Exercise:
The records should be copied out again with no alteration.

━━━━━━

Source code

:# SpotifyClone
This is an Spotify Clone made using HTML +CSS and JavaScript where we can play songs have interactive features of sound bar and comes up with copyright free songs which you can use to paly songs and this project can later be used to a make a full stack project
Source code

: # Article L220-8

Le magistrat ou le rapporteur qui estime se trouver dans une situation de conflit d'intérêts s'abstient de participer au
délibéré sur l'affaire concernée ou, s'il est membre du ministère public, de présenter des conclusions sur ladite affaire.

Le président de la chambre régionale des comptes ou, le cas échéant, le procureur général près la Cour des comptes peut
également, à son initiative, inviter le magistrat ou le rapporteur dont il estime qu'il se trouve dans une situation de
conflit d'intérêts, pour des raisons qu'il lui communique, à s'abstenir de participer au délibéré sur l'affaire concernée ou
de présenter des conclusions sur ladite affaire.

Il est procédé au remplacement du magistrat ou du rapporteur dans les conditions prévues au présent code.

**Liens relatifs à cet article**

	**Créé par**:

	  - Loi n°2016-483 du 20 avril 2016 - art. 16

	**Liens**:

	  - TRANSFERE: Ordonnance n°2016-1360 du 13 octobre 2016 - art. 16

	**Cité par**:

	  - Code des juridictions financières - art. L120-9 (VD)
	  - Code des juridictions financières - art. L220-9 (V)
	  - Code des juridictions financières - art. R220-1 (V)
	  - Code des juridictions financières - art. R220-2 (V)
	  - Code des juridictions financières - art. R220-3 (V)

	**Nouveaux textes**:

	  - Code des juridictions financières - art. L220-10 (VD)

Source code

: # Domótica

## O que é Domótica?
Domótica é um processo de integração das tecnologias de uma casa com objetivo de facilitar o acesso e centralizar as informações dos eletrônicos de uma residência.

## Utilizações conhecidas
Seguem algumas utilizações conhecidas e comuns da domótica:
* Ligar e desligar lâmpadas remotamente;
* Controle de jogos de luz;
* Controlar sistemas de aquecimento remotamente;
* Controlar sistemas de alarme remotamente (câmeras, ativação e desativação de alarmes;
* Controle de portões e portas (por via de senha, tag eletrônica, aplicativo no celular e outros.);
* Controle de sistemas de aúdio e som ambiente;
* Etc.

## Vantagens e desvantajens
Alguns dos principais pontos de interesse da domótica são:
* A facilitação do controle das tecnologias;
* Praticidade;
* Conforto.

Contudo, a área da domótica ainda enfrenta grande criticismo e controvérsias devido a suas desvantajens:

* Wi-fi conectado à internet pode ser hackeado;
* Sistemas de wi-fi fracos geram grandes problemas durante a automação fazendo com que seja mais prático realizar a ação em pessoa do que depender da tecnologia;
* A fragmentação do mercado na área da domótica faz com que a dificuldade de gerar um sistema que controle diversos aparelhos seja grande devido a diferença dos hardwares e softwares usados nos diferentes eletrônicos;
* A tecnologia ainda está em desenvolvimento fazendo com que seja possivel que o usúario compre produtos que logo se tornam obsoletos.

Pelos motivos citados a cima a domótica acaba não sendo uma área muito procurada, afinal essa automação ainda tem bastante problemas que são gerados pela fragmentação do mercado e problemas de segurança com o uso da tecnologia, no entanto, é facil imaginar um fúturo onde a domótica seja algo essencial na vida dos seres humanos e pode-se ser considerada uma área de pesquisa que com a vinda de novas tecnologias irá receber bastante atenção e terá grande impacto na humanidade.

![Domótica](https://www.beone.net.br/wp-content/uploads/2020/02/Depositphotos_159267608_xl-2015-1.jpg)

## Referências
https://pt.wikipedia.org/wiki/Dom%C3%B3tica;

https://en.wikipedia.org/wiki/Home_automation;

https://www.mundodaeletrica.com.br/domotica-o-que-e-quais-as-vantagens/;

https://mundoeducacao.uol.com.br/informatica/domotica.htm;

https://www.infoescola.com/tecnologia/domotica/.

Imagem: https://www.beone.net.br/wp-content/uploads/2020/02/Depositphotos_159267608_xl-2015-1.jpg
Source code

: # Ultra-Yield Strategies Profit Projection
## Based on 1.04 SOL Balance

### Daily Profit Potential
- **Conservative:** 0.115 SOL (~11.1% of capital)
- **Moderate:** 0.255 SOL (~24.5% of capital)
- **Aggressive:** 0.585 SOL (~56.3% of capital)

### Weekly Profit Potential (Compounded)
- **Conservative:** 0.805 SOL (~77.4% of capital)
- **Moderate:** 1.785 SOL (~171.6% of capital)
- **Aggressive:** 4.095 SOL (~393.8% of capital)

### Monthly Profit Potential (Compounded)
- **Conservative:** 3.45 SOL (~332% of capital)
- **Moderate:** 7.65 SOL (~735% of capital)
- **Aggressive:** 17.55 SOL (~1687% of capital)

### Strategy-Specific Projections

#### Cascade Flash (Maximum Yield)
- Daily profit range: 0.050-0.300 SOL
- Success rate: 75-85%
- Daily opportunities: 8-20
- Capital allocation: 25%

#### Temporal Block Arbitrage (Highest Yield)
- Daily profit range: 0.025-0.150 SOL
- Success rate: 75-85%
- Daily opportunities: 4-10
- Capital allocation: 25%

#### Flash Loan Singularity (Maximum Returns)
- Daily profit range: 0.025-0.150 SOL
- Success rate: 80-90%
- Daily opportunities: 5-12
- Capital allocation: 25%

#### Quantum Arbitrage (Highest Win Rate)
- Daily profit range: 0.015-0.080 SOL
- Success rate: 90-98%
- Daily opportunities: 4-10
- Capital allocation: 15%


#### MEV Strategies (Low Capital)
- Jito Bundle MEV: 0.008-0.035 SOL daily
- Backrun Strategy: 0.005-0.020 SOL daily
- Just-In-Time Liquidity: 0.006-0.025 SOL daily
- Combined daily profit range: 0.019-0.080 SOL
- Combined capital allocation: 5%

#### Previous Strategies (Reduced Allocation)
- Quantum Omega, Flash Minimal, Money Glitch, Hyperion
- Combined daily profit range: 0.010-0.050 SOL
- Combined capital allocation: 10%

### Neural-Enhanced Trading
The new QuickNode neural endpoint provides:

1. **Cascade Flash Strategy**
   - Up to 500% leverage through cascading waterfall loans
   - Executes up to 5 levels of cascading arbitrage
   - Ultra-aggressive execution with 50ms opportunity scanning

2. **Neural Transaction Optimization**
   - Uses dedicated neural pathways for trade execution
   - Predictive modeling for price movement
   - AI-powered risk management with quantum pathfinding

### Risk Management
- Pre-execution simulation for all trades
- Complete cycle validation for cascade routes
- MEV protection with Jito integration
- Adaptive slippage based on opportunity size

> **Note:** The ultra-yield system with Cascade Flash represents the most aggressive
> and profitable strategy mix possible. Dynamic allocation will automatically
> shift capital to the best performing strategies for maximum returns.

━━━━━━

Completed task:
Source code

:# SpotifyClone
This is an Spotify Clone made using HTML +CSS and JavaScript where we can play songs have interactive features of sound bar and comes up with copyright free songs which you can use to paly songs and this project can later be used to a make a full stack project
Source code

: # Article L220-8

Le magistrat ou le rapporteur qui estime se trouver dans une situation de conflit d'intérêts s'abstient de participer au
délibéré sur l'affaire concernée ou, s'il est membre du ministère public, de présenter des conclusions sur ladite affaire.

Le président de la chambre régionale des comptes ou, le cas échéant, le procureur général près la Cour des comptes peut
également, à son initiative, inviter le magistrat ou le rapporteur dont il estime qu'il se trouve dans une situation de
conflit d'intérêts, pour des raisons qu'il lui communique, à s'abstenir de participer au délibéré sur l'affaire concernée ou
de présenter des conclusions sur ladite affaire.

Il est procédé au remplacement du magistrat ou du rapporteur dans les conditions prévues au présent code.

**Liens relatifs à cet article**

	**Créé par**:

	  - Loi n°2016-483 du 20 avril 2016 - art. 16

	**Liens**:

	  - TRANSFERE: Ordonnance n°2016-1360 du 13 octobre 2016 - art. 16

	**Cité par**:

	  - Code des juridictions financières - art. L120-9 (VD)
	  - Code des juridictions financières - art. L220-9 (V)
	  - Code des juridictions financières - art. R220-1 (V)
	  - Code des juridictions financières - art. R220-2 (V)
	  - Code des juridictions financières - art. R220-3 (V)

	**Nouveaux textes**:

	  - Code des juridictions financières - art. L220-10 (VD)

Source code

: # Domótica

## O que é Domótica?
Domótica é um processo de integração das tecnologias de uma casa com objetivo de facilitar o acesso e centralizar as informações dos eletrônicos de uma residência.

## Utilizações conhecidas
Seguem algumas utilizações conhecidas e comuns da domótica:
* Ligar e desligar lâmpadas remotamente;
* Controle de jogos de luz;
* Controlar sistemas de aquecimento remotamente;
* Controlar sistemas de alarme remotamente (câmeras, ativação e desativação de alarmes;
* Controle de portões e portas (por via de senha, tag eletrônica, aplicativo no celular e outros.);
* Controle de sistemas de aúdio e som ambiente;
* Etc.

## Vantagens e desvantajens
Alguns dos principais pontos de interesse da domótica são:
* A facilitação do controle das tecnologias;
* Praticidade;
* Conforto.

Contudo, a área da domótica ainda enfrenta grande criticismo e controvérsias devido a suas desvantajens:

* Wi-fi conectado à internet pode ser hackeado;
* Sistemas de wi-fi fracos geram grandes problemas durante a automação fazendo com que seja mais prático realizar a ação em pessoa do que depender da tecnologia;
* A fragmentação do mercado na área da domótica faz com que a dificuldade de gerar um sistema que controle diversos aparelhos seja grande devido a diferença dos hardwares e softwares usados nos diferentes eletrônicos;
* A tecnologia ainda está em desenvolvimento fazendo com que seja possivel que o usúario compre produtos que logo se tornam obsoletos.

Pelos motivos citados a cima a domótica acaba não sendo uma área muito procurada, afinal essa automação ainda tem bastante problemas que são gerados pela fragmentação do mercado e problemas de segurança com o uso da tecnologia, no entanto, é facil imaginar um fúturo onde a domótica seja algo essencial na vida dos seres humanos e pode-se ser considerada uma área de pesquisa que com a vinda de novas tecnologias irá receber bastante atenção e terá grande impacto na humanidade.

![Domótica](https://www.beone.net.br/wp-content/uploads/2020/02/Depositphotos_159267608_xl-2015-1.jpg)

## Referências
https://pt.wikipedia.org/wiki/Dom%C3%B3tica;

https://en.wikipedia.org/wiki/Home_automation;

https://www.mundodaeletrica.com.br/domotica-o-que-e-quais-as-vantagens/;

https://mundoeducacao.uol.com.br/informatica/domotica.htm;

https://www.infoescola.com/tecnologia/domotica/.

Imagem: https://www.beone.net.br/wp-content/uploads/2020/02/Depositphotos_159267608_xl-2015-1.jpg
Source code

: # Ultra-Yield Strategies Profit Projection
## Based on 1.04 SOL Balance

### Daily Profit Potential
- **Conservative:** 0.115 SOL (~11.1% of capital)
- **Moderate:** 0.255 SOL (~24.5% of capital)
- **Aggressive:** 0.585 SOL (~56.3% of capital)

### Weekly Profit Potential (Compounded)
- **Conservative:** 0.805 SOL (~77.4% of capital)
- **Moderate:** 1.785 SOL (~171.6% of capital)
- **Aggressive:** 4.095 SOL (~393.8% of capital)

### Monthly Profit Potential (Compounded)
- **Conservative:** 3.45 SOL (~332% of capital)
- **Moderate:** 7.65 SOL (~735% of capital)
- **Aggressive:** 17.55 SOL (~1687% of capital)

### Strategy-Specific Projections

#### Cascade Flash (Maximum Yield)
- Daily profit range: 0.050-0.300 SOL
- Success rate: 75-85%
- Daily opportunities: 8-20
- Capital allocation: 25%

#### Temporal Block Arbitrage (Highest Yield)
- Daily profit range: 0.025-0.150 SOL
- Success rate: 75-85%
- Daily opportunities: 4-10
- Capital allocation: 25%

#### Flash Loan Singularity (Maximum Returns)
- Daily profit range: 0.025-0.150 SOL
- Success rate: 80-90%
- Daily opportunities: 5-12
- Capital allocation: 25%

#### Quantum Arbitrage (Highest Win Rate)
- Daily profit range: 0.015-0.080 SOL
- Success rate: 90-98%
- Daily opportunities: 4-10
- Capital allocation: 15%


#### MEV Strategies (Low Capital)
- Jito Bundle MEV: 0.008-0.035 SOL daily
- Backrun Strategy: 0.005-0.020 SOL daily
- Just-In-Time Liquidity: 0.006-0.025 SOL daily
- Combined daily profit range: 0.019-0.080 SOL
- Combined capital allocation: 5%

#### Previous Strategies (Reduced Allocation)
- Quantum Omega, Flash Minimal, Money Glitch, Hyperion
- Combined daily profit range: 0.010-0.050 SOL
- Combined capital allocation: 10%

### Neural-Enhanced Trading
The new QuickNode neural endpoint provides:

1. **Cascade Flash Strategy**
   - Up to 500% leverage through cascading waterfall loans
   - Executes up to 5 levels of cascading arbitrage
   - Ultra-aggressive execution with 50ms opportunity scanning

2. **Neural Transaction Optimization**
   - Uses dedicated neural pathways for trade execution
   - Predictive modeling for price movement
   - AI-powered risk management with quantum pathfinding

### Risk Management
- Pre-execution simulation for all trades
- Complete cycle validation for cascade routes
- MEV protection with Jito integration
- Adaptive slippage based on opportunity size

> **Note:** The ultra-yield system with Cascade Flash represents the most aggressive
> and profitable strategy mix possible. Dynamic allocation will automatically
> shift capital to the best performing strategies for maximum returns.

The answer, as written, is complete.